Energy vs. economic output
Figure 1: Natural carbon pools vs. anthropogenic carbon dioxide emissions. Emissions are shown in blocks of 600 gigatons, that being 100 times the quantity currently emitted each year as a result of human activity. For further explanation, see the caption to Figure 2 in Ziock et al. from which this figure is taken.
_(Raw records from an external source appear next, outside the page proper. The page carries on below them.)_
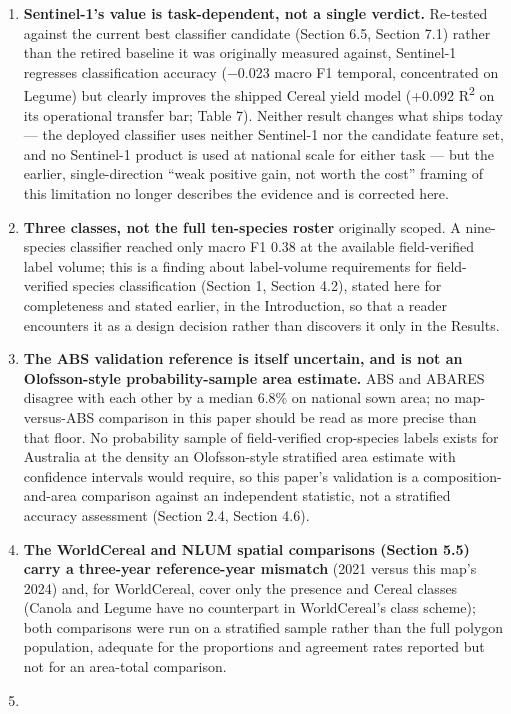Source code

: \begin{enumerate}
\item
  \textbf{Sentinel-1's value is task-dependent, not a single verdict.} Re-tested against the current best classifier candidate (Section 6.5, Section 7.1) rather than the retired baseline it was originally measured against, Sentinel-1 regresses classification accuracy ($-$0.023 macro F1 temporal, concentrated on Legume) but clearly improves the shipped Cereal yield model (+0.092 R\textsuperscript{2} on its operational transfer bar; Table 7). Neither result changes what ships today --- the deployed classifier uses neither Sentinel-1 nor the candidate feature set, and no Sentinel-1 product is used at national scale for either task --- but the earlier, single-direction ``weak positive gain, not worth the cost'' framing of this limitation no longer describes the evidence and is corrected here.
\item
  \textbf{Three classes, not the full ten-species roster} originally scoped. A nine-species classifier reached only macro F1 0.38 at the available field-verified label volume; this is a finding about label-volume requirements for field-verified species classification (Section 1, Section 4.2), stated here for completeness and stated earlier, in the Introduction, so that a reader encounters it as a design decision rather than discovers it only in the Results.
\item
  \textbf{The ABS validation reference is itself uncertain, and is not an Olofsson-style probability-sample area estimate.} ABS and ABARES disagree with each other by a median 6.8\% on national sown area; no map-versus-ABS comparison in this paper should be read as more precise than that floor. No probability sample of field-verified crop-species labels exists for Australia at the density an Olofsson-style \citep{olofsson2014goodpractices} stratified area estimate with confidence intervals would require, so this paper's validation is a composition-and-area comparison against an independent statistic, not a stratified accuracy assessment (Section 2.4, Section 4.6).
\item
  \textbf{The WorldCereal and NLUM spatial comparisons (Section 5.5) carry a three-year reference-year mismatch} (2021 versus this map's 2024) and, for WorldCereal, cover only the presence and Cereal classes (Canola and Legume have no counterpart in WorldCereal's class scheme); both comparisons were run on a stratified sample rather than the full polygon population, adequate for the proportions and agreement rates reported but not for an area-total comparison.
\item

\end{enumerate}

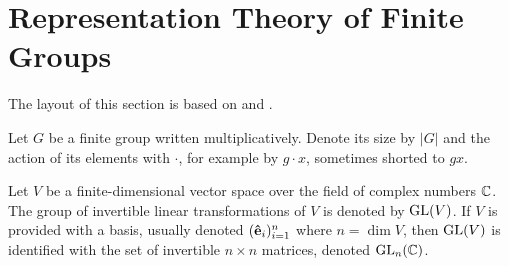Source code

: \clearpage{\thispagestyle{empty}}
\section{Representation Theory of Finite Groups}

The layout of this section is based on \cite{FultonHarris} and \cite{Serre}.

Let $G$ be a finite group written multiplicatively. Denote its size by $|G|$ and the action of its elements with $\cdot$, for example by $g \cdot x$, sometimes shorted to $gx$.

Let $V$ be a finite-dimensional vector space over the field of complex numbers $\mathbb{C}$. The group of invertible linear transformations of $V$ is denoted by $\text{GL}(V)$. If $V$ is provided with a basis, usually denoted $(\mathbf{\hat{e}}_i)_{i=1}^n$ where $n = \dim V$, then $\text{GL}(V)$ is identified with the set of invertible $n \times n$ matrices, denoted $\text{GL}_n(\mathbb{C})$\cite[18.1]{DummitFoote}.

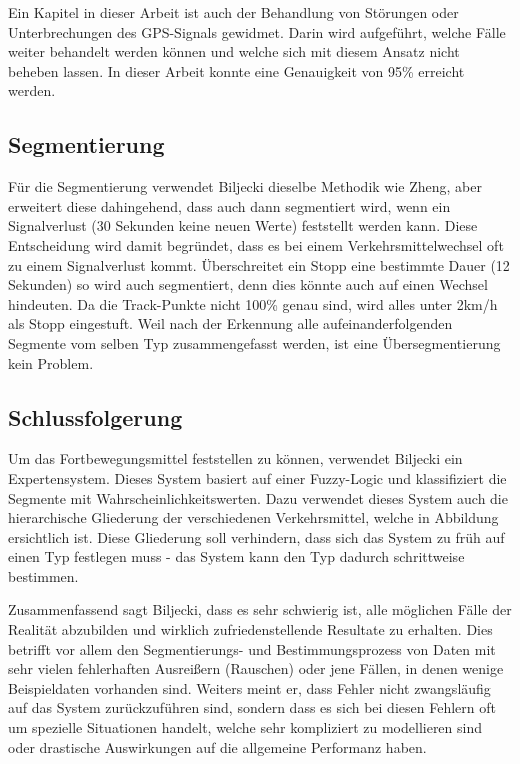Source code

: Ein Kapitel in dieser Arbeit ist auch der Behandlung von Störungen oder Unterbrechungen des GPS-Signals gewidmet. Darin wird aufgeführt, welche Fälle weiter behandelt werden können und welche sich mit diesem Ansatz nicht beheben lassen. In dieser Arbeit konnte eine Genauigkeit von 95\% erreicht werden.

\subsection{Segmentierung}
Für die Segmentierung verwendet Biljecki dieselbe Methodik wie Zheng, aber erweitert diese dahingehend, dass auch dann segmentiert wird, wenn ein Signalverlust (30 Sekunden keine neuen Werte) feststellt werden kann. Diese Entscheidung wird damit begründet, dass es bei einem Verkehrsmittelwechsel oft zu einem Signalverlust kommt. 
Überschreitet ein Stopp eine bestimmte Dauer (12 Sekunden) so wird auch segmentiert, denn dies könnte auch auf einen Wechsel hindeuten. Da die Track-Punkte nicht 100\% genau sind, wird alles unter 2km/h als Stopp eingestuft. Weil nach der Erkennung alle aufeinanderfolgenden Segmente vom selben Typ zusammengefasst werden, ist eine Übersegmentierung kein Problem.

\subsection{Schlussfolgerung}
Um das Fortbewegungsmittel feststellen zu können, verwendet Biljecki ein Expertensystem. Dieses System basiert auf einer Fuzzy-Logic und klassifiziert die Segmente mit Wahrscheinlichkeitswerten. Dazu verwendet dieses System auch die hierarchische Gliederung der verschiedenen Verkehrsmittel, welche in Abbildung  ersichtlich ist. Diese Gliederung soll verhindern, dass sich das System zu früh auf einen Typ festlegen muss - das System kann den Typ dadurch schrittweise bestimmen.


Zusammenfassend sagt Biljecki, dass es sehr schwierig ist, alle möglichen Fälle der Realität abzubilden und wirklich zufriedenstellende Resultate zu erhalten. Dies betrifft vor allem den Segmentierungs- und Bestimmungsprozess von Daten mit sehr vielen fehlerhaften Ausreißern (Rauschen) oder jene Fällen, in denen wenige Beispieldaten vorhanden sind. Weiters meint er, dass Fehler nicht zwangsläufig auf das System zurückzuführen sind, sondern dass es sich bei diesen Fehlern oft um spezielle Situationen handelt, welche sehr kompliziert zu modellieren sind oder drastische Auswirkungen auf die allgemeine Performanz haben.

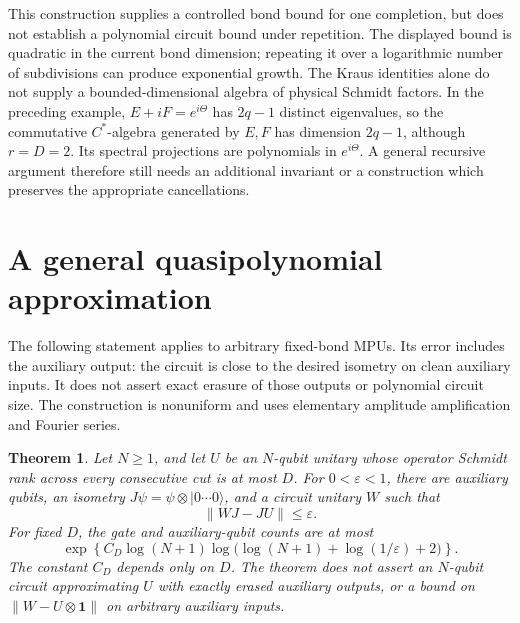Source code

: \documentclass[11pt]{article}
\newtheorem{theorem}[proposition]{Theorem}
\newcommand{\id}{\mathbf 1}
\begin{document}
This construction supplies a controlled bond bound for one completion,
but does not establish a polynomial circuit bound under repetition.
The displayed bound is quadratic in the current bond dimension;
repeating it over a logarithmic number of subdivisions can produce
exponential growth. The Kraus identities alone do not supply a
bounded-dimensional algebra of physical Schmidt factors. In the
preceding example, $E+iF=e^{i\Theta}$ has $2q-1$ distinct eigenvalues,
so the commutative $C^*$-algebra generated by $E,F$ has dimension
$2q-1$, although $r=D=2$. Its spectral projections are polynomials
in $e^{i\Theta}$. A general recursive argument therefore still needs
an additional invariant or a construction which preserves the
appropriate cancellations.


\section{A general quasipolynomial approximation}

The following statement applies to arbitrary fixed-bond MPUs. Its error
includes the auxiliary output: the circuit is close to the desired
isometry on clean auxiliary inputs. It does not assert exact erasure of
those outputs or polynomial circuit size. The construction is nonuniform
and uses elementary amplitude amplification and Fourier series.

\begin{theorem}\label{thm:mpu_general_quasipolynomial_approximation}
Let $N\geq1$, and let $U$ be an $N$-qubit unitary whose operator Schmidt rank across every
consecutive cut is at most $D$. For $0<\varepsilon<1$, there are auxiliary
qubits, an isometry $J\psi=\psi\otimes|0\cdots0\rangle$, and a circuit
unitary $W$ such that
\[
 \|WJ-JU\|\leq\varepsilon.
\]
For fixed $D$, the gate and auxiliary-qubit counts are at most
\[
 \exp\!\left\{C_D\log(N+1)
      \log\bigl(\log(N+1)+\log(1/\varepsilon)+2\bigr)\right\}.
\]
The constant $C_D$ depends only on $D$. The theorem does not assert an
$N$-qubit circuit approximating $U$ with exactly erased auxiliary outputs,
or a bound on $\|W-U\otimes\id\|$ on arbitrary auxiliary inputs.
\end{theorem}
\end{document}
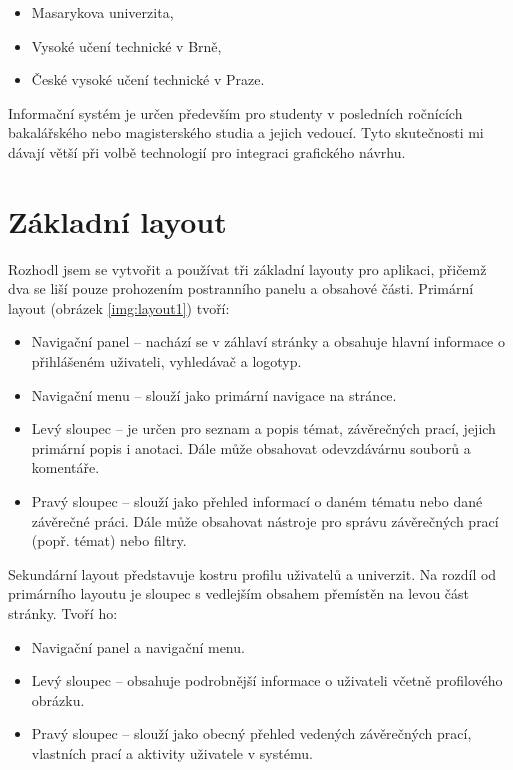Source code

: \begin{itemize}
    \item Masarykova univerzita,
    \item Vysoké učení technické v Brně,
    \item České vysoké učení technické v Praze.
\end{itemize}

Informační systém je určen především pro studenty v posledních ročnících bakalářského nebo magisterského studia a jejich vedoucí. Tyto skutečnosti mi dávají větší  při volbě technologií pro integraci grafického návrhu.

\section{Základní layout}

Rozhodl jsem se vytvořit a používat tři základní layouty pro aplikaci, přičemž dva se liší pouze prohozením postranního panelu a obsahové části. Primární layout (obrázek \ref{img:layout1}) tvoří:

\begin{itemize}
    \item Navigační panel -- nachází se v záhlaví stránky a obsahuje hlavní informace o přihlášeném uživateli, vyhledávač a logotyp.
    \item Navigační menu -- slouží jako primární navigace na stránce.
    \item Levý sloupec -- je určen pro seznam a popis témat, závěrečných prací, jejich primární popis i anotaci. Dále může obsahovat odevzdávárnu souborů a komentáře.
    \item Pravý sloupec -- slouží jako přehled informací o daném tématu nebo dané závěrečné práci. Dále může obsahovat nástroje pro správu závěrečných prací (popř. témat) nebo filtry.
\end{itemize}

Sekundární layout představuje kostru profilu uživatelů a univerzit. Na rozdíl od primárního layoutu je sloupec s vedlejším obsahem přemístěn na levou část stránky. Tvoří ho:

\begin{itemize}
    \item Navigační panel a navigační menu.
    \item Levý sloupec -- obsahuje podrobnější informace o uživateli včetně profilového obrázku.
    \item Pravý sloupec -- slouží jako obecný přehled vedených závěrečných prací, vlastních prací a aktivity uživatele v systému.
\end{itemize}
Eighty-five percent of the energy used worldwide is obtained through the combustion of fossil fuels: coal, oil and gas. The consequent rate of carbon dioxide emission to the atmosphere exceeds by a factor of three the rate of absorption by vegetation, soils and the ocean (1). Thus, if emissions attributable to human activity were to remain at the present rate, the atmospheric concentration of carbon dioxide would continue to rise, initially at a rate of about 2 parts per million per year, but slowing as the rate of absorption increased with the increase in atmospheric concentration until an equilibrium concentration were reached. Models show that if current carbon dioxide emissions were reduced by two-thirds, atmospheric carbon dioxide concentration would not stabilize until reaching twice the preindustrial concentration.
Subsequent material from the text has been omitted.